Intro Okay, this tutorial will teach the basics of how to crack an encrypted program. We will use a demonstration crackme that I coded. This crackme is a simple nag
elimination. The nag is called from the API MessageBoxA so normal removal would be easy. However, this routine is encrypted and therefore patching would be a
slight problem. I am here to remove this problem and open the world of cracking SMC to the less experienced crackers.
What is encryption? Encryption, is where data is modified in some way to make it unreadable. Within programming this involves having a certain routine, usually at the
start of the program that decrypts the rest of the program before it is executed.
Why use encryption? Applications are usually encrypted to stop reversal of them. If you attempt to decompile an application that is encrypted you are likely to get a
mess of a decompilation that is near impossible to follow and is very little use.
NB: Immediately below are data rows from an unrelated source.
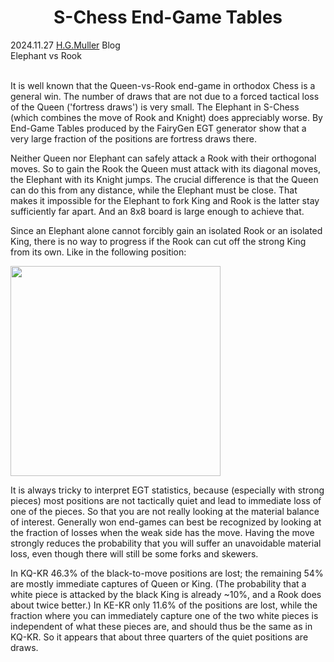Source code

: <h1 align="center">S-Chess End-Game Tables</h1>
<div class="meta-headline">
    <div class= "meta">
        <span class="text">2024.11.27</span>
        <span class="text"><a href="/@/h.g.muller">H.G.Muller</a></span>
        <span class="text">Blog</span>
    </div>
    <div class= "headline">Elephant vs Rook</div>
</div>
</br>

It is well known that the Queen-vs-Rook end-game in orthodox Chess is a general win. The number of draws that are not due to a forced tactical loss of the Queen ('fortress draws') is very small. The Elephant in S-Chess (which combines the move of Rook and Knight) does appreciably worse. By End-Game Tables produced by the FairyGen EGT generator show that a very large fraction of the positions are fortress draws there.

Neither Queen nor Elephant can safely attack a Rook with their orthogonal moves. So to gain the Rook the Queen must attack with its diagonal moves, the Elephant with its Knight jumps. The crucial difference is that the Queen can do this from any distance, while the Elephant must be close. That makes it impossible for the Elephant to fork King and Rook is the latter stay sufficiently far apart. And an 8x8 board is large enough to achieve that.

Since an Elephant alone cannot forcibly gain an isolated Rook or an isolated King, there is no way to progress if the Rook can cut off the strong King from its own. Like in the following position:

<img src="https://github.com/gbtami/pychess-variants/blob/master/static/images/SchessEGT/KEKR.png" width="336" height="336">

It is always tricky to interpret EGT statistics, because (especially with strong pieces) most positions are not tactically quiet and lead to immediate loss of one of the pieces. So that you are not really looking at the material balance of interest. Generally won end-games can best be recognized by looking at the fraction of losses when the weak side has the move. Having the move strongly reduces the probability that you will suffer an unavoidable material loss, even though there will still be some forks and skewers.

In KQ-KR 46.3% of the black-to-move positions are lost; the remaining 54% are mostly immediate captures of Queen or King. (The probability that a white piece is attacked by the black King is already ~10%, and a Rook does about twice better.) In KE-KR only 11.6% of the positions are lost, while the fraction where you can immediately capture one of the two white pieces is independent of what these pieces are, and should thus be the same as in KQ-KR. So it appears that about three quarters of the quiet positions are draws.


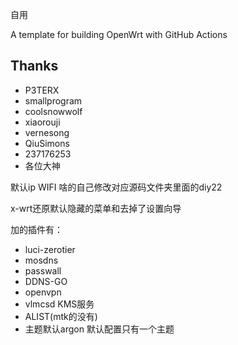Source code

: 自用

A template for building OpenWrt with GitHub Actions

## Thanks

- P3TERX
- smallprogram
- coolsnowwolf
- xiaorouji
- vernesong
- QiuSimons
- 237176253
- 各位大神




默认ip WIFI 啥的自己修改对应源码文件夹里面的diy22

x-wrt还原默认隐藏的菜单和去掉了设置向导

加的插件有：
- luci-zerotier
- mosdns
- passwall
- DDNS-GO
- openvpn
- vlmcsd  KMS服务
- ALIST(mtk的没有)
- 主题默认argon  默认配置只有一个主题 


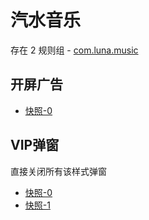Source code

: # 汽水音乐

存在 2 规则组 - [com.luna.music](/src/apps/com.luna.music.ts)

## 开屏广告

- [快照-0](https://i.gkd.li/import/13533782)

## VIP弹窗

直接关闭所有该样式弹窗

- [快照-0](https://i.gkd.li/import/13533795)
- [快照-1](https://i.gkd.li/import/13533797)
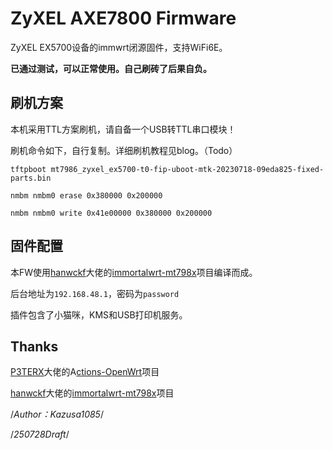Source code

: # ZyXEL AXE7800 Firmware

ZyXEL EX5700设备的immwrt闭源固件，支持WiFi6E。

**已通过测试，可以正常使用。自己刷砖了后果自负。**

## 刷机方案

本机采用TTL方案刷机，请自备一个USB转TTL串口模块！

刷机命令如下，自行复制。详细刷机教程见blog。（Todo）

`tftpboot mt7986_zyxel_ex5700-t0-fip-uboot-mtk-20230718-09eda825-fixed-parts.bin`

`nmbm nmbm0 erase 0x380000 0x200000`

`nmbm nmbm0 write 0x41e00000 0x380000 0x200000`

## 固件配置

本FW使用[hanwckf](https://github.com/hanwckf/)大佬的[immortalwrt-mt798x](https://github.com/hanwckf/immortalwrt-mt798x)项目编译而成。

后台地址为`192.168.48.1`，密码为`password`

插件包含了小猫咪，KMS和USB打印机服务。

## Thanks

[P3TERX](https://github.com/P3TERX)大佬的A[ctions-OpenWrt](https://github.com/P3TERX/Actions-OpenWrt)项目

[hanwckf](https://github.com/hanwckf/)大佬的[immortalwrt-mt798x](https://github.com/hanwckf/immortalwrt-mt798x)项目



/*Author：Kazusa1085*/

/*250728Draft*/
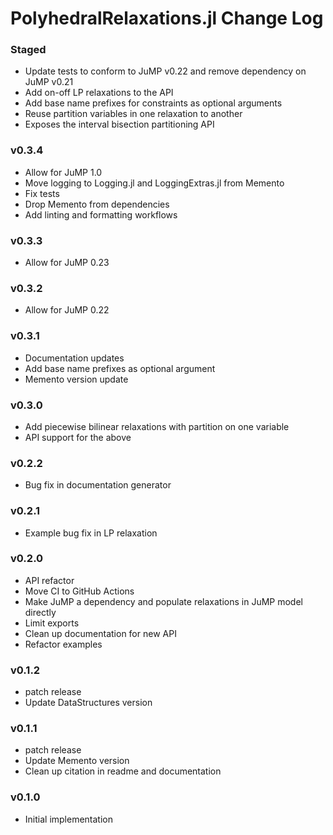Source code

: PolyhedralRelaxations.jl Change Log
=========================

### Staged 
- Update tests to conform to JuMP v0.22 and remove dependency on JuMP v0.21
- Add on-off LP relaxations to the API
- Add base name prefixes for constraints as optional arguments
- Reuse partition variables in one relaxation to another 
- Exposes the interval bisection partitioning API

### v0.3.4
- Allow for JuMP 1.0
- Move logging to Logging.jl and LoggingExtras.jl from Memento
- Fix tests
- Drop Memento from dependencies
- Add linting and formatting workflows

### v0.3.3
- Allow for JuMP 0.23


### v0.3.2
- Allow for JuMP 0.22

### v0.3.1
- Documentation updates
- Add base name prefixes as optional argument
- Memento version update

### v0.3.0
- Add piecewise bilinear relaxations with partition on one variable
- API support for the above

### v0.2.2
- Bug fix in documentation generator

### v0.2.1
- Example bug fix in LP relaxation

### v0.2.0 
- API refactor 
- Move CI to GitHub Actions 
- Make JuMP a dependency and populate relaxations in JuMP model directly 
- Limit exports
- Clean up documentation for new API
- Refactor examples

### v0.1.2
- patch release
- Update DataStructures version 

### v0.1.1
- patch release
- Update Memento version
- Clean up citation in readme and documentation

### v0.1.0
- Initial implementation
The problem with encryption For the application to run the code must be unencrypted before it is executed. Therefore, it is relativly easy for someone to view the
program in memory while it is running and investigate what is going on. However, a clever program can re-encrypt its data after it has been executed to make
understanding the code a little more difficult.
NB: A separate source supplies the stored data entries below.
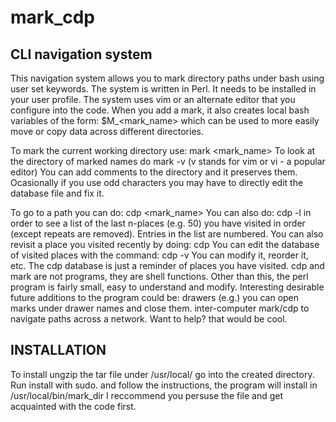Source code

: # mark_cdp
## CLI navigation system

This navigation system allows you to mark directory paths under bash using user set keywords.
The system is written in Perl.  It needs to be installed in your user profile.
The system uses vim or an alternate editor that you configure into the code.
When you add a mark, it also creates local bash variables of the form: $M_<mark_name> which can be used 
to more easily move or copy data across different directories.

To mark the current working directory use:
   mark <mark_name>
To look at the directory of marked names do
   mark -v
(v stands for vim or vi - a popular editor)
You can add comments to the directory and it preserves them.
Ocasionally if you use odd characters you may have to directly edit the database file and fix it.

To go to a path you can do:
   cdp <mark_name>
You can also do: 
   cdp -l
in order to see a list of the last n-places (e.g. 50) you have visited in order (except repeats are removed).
Entries in the list are numbered.  You can also revisit a place you visited recently by doing:
   cdp <number>
You can edit the database of visited places with the command:
   cdp -v
You can modify it, reorder it, etc.
The cdp database is just a reminder of places you have visited.
cdp and mark are not programs, they are shell functions.
Other than this, the perl program is fairly small, easy to understand and modify.
Interesting desirable future additions to the program could be:
    drawers (e.g.) you can open marks under drawer names and close them.
    inter-computer mark/cdp to navigate paths across a network.
Want to help? that would be cool.

## INSTALLATION
To install ungzip the tar file under /usr/local/
go into the created directory.
Run install with sudo.
and follow the instructions, the program will install in /usr/local/bin/mark_dir
I reccommend you persuse the file and get acquainted with the code first.




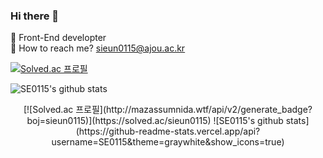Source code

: ### Hi there 👋
🌱 Front-End developter<br/>
📧 How to reach me? sieun0115@ajou.ac.kr
<!--
**SE0115/SE0115** is a ✨ _special_ ✨ repository because its `README.md` (this file) appears on your GitHub profile.

Here are some ideas to get you started:

- 🔭 I’m currently working on ...
- 🌱 I’m currently learning ...
- 👯 I’m looking to collaborate on ...
- 🤔 I’m looking for help with ...
- 💬 Ask me about ...
- 📫 How to reach me: ...
- 😄 Pronouns: ...
- ⚡ Fun fact: ...
-->
<!-- 백준 티어 -->
[![Solved.ac 프로필](http://mazassumnida.wtf/api/v2/generate_badge?boj=sieun0115)](https://solved.ac/sieun0115)
<!-- 깃허브 스탯정보 -->
![SE0115's github stats](https://github-readme-stats.vercel.app/api?username=SE0115&theme=graywhite&show_icons=true)

<div align="center">
  [![Solved.ac 프로필](http://mazassumnida.wtf/api/v2/generate_badge?boj=sieun0115)](https://solved.ac/sieun0115)
  ![SE0115's github stats](https://github-readme-stats.vercel.app/api?username=SE0115&theme=graywhite&show_icons=true)
</div>
<!-- 사용 언어별 퍼센트 -->
<!-- [![SE0115's github stats](https://github-readme-stats.vercel.app/api/top-langs/?username=SE0115&show_icons=true&hide_border=true&title_color=004386&icon_color=004386&layout=compact)](https://github.com/SE0115) -->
So what is SMC? SMC stands for 'Self Modifying Code'. This is where an application modifies itself at run-time. An encrypted program is very likely to be use SMC
as it somehow needs to decrypt it's code, which involves rewriting the decrypted program code back into the program, and in essence modifying itself.
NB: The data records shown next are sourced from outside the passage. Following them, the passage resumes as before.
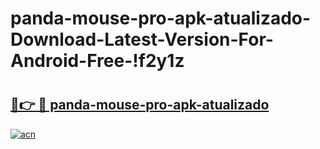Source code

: # panda-mouse-pro-apk-atualizado-Download-Latest-Version-For-Android-Free-!f2y1z

# <h2><a href="https://wvd1wl.esa.edu.pl?title=panda-mouse-pro-apk-atualizado&ref=f2y1z">🔗👉 🔴 panda-mouse-pro-apk-atualizado</a></h2>

[![acn](https://github.com/user-attachments/assets/0f9c940e-d8b0-45ae-aac7-cd30a18b3e1c)](https://wvd1wl.esa.edu.pl?title=panda-mouse-pro-apk-atualizado&ref=f2y1z)

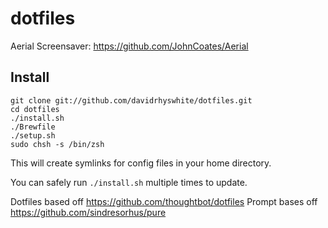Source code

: dotfiles
========

Aerial Screensaver: https://github.com/JohnCoates/Aerial

Install
-------

    git clone git://github.com/davidrhyswhite/dotfiles.git
    cd dotfiles
    ./install.sh
    ./Brewfile
    ./setup.sh
    sudo chsh -s /bin/zsh

This will create symlinks for config files in your home directory.

You can safely run `./install.sh` multiple times to update.

Dotfiles based off https://github.com/thoughtbot/dotfiles
Prompt bases off https://github.com/sindresorhus/pure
Does SMC have any more uses? SMC has many uses within the programming world. However, it is rarely used. SMC code is used within encryption, packers, virii,
but to mention a few common applications. SMC is ideal whenever a program needs to act dynamically to environmental conditions.
Our target
Now for our application. When we run the program we are encountered with a horrible looking nag screen. Now, as we are all used to programming under Win32 we
recognise this dialog as the same dialog that is called by the function MessageBox. Now what you may not know is that their are two versions of the windows
messagebox function. One is 16bit and is left in windows for the old Win3.1 applications to ensure they still operate successfully, the other is an all new, Win32 veresion.
How do we know which is which? Well, this is relativly simple. The guys at Microsoft descided that some new 32bit calls should have the letter A appended onto the
call name. So, as our application is a Win32 application, we can safely guess that the dialog is displayed using the function MessageBoxA.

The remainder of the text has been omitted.